• **Task details**
All lines of the material that contain "otherwise" must be copied out.

-*-*-

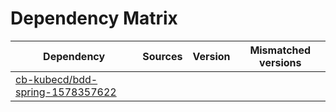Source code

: # Dependency Matrix

Dependency | Sources | Version | Mismatched versions
---------- | ------- | ------- | -------------------
[cb-kubecd/bdd-spring-1578357622](https://github.com/cb-kubecd/bdd-spring-1578357622.git) |  | []() | 
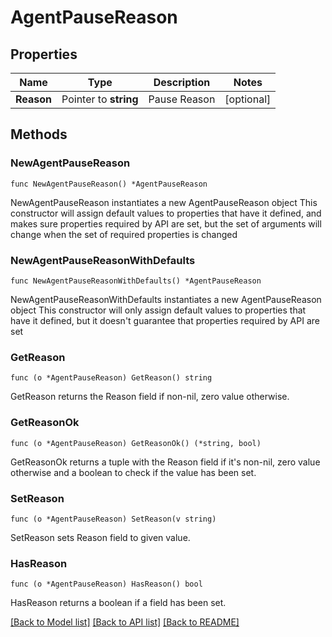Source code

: # AgentPauseReason

## Properties

Name | Type | Description | Notes
------------ | ------------- | ------------- | -------------
**Reason** | Pointer to **string** | Pause Reason | [optional]

## Methods

### NewAgentPauseReason

`func NewAgentPauseReason() *AgentPauseReason`

NewAgentPauseReason instantiates a new AgentPauseReason object
This constructor will assign default values to properties that have it defined,
and makes sure properties required by API are set, but the set of arguments
will change when the set of required properties is changed

### NewAgentPauseReasonWithDefaults

`func NewAgentPauseReasonWithDefaults() *AgentPauseReason`

NewAgentPauseReasonWithDefaults instantiates a new AgentPauseReason object
This constructor will only assign default values to properties that have it defined,
but it doesn't guarantee that properties required by API are set

### GetReason

`func (o *AgentPauseReason) GetReason() string`

GetReason returns the Reason field if non-nil, zero value otherwise.

### GetReasonOk

`func (o *AgentPauseReason) GetReasonOk() (*string, bool)`

GetReasonOk returns a tuple with the Reason field if it's non-nil, zero value otherwise
and a boolean to check if the value has been set.

### SetReason

`func (o *AgentPauseReason) SetReason(v string)`

SetReason sets Reason field to given value.

### HasReason

`func (o *AgentPauseReason) HasReason() bool`

HasReason returns a boolean if a field has been set.

[[Back to Model list]](../README.md#documentation-for-models) [[Back to API list]](../README.md#documentation-for-api-endpoints) [[Back to README]](../README.md)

-*-*-

• **Finished exercise**
GetReason returns the Reason field if non-nil, zero value otherwise.
GetReasonOk returns a tuple with the Reason field if it's non-nil, zero value otherwise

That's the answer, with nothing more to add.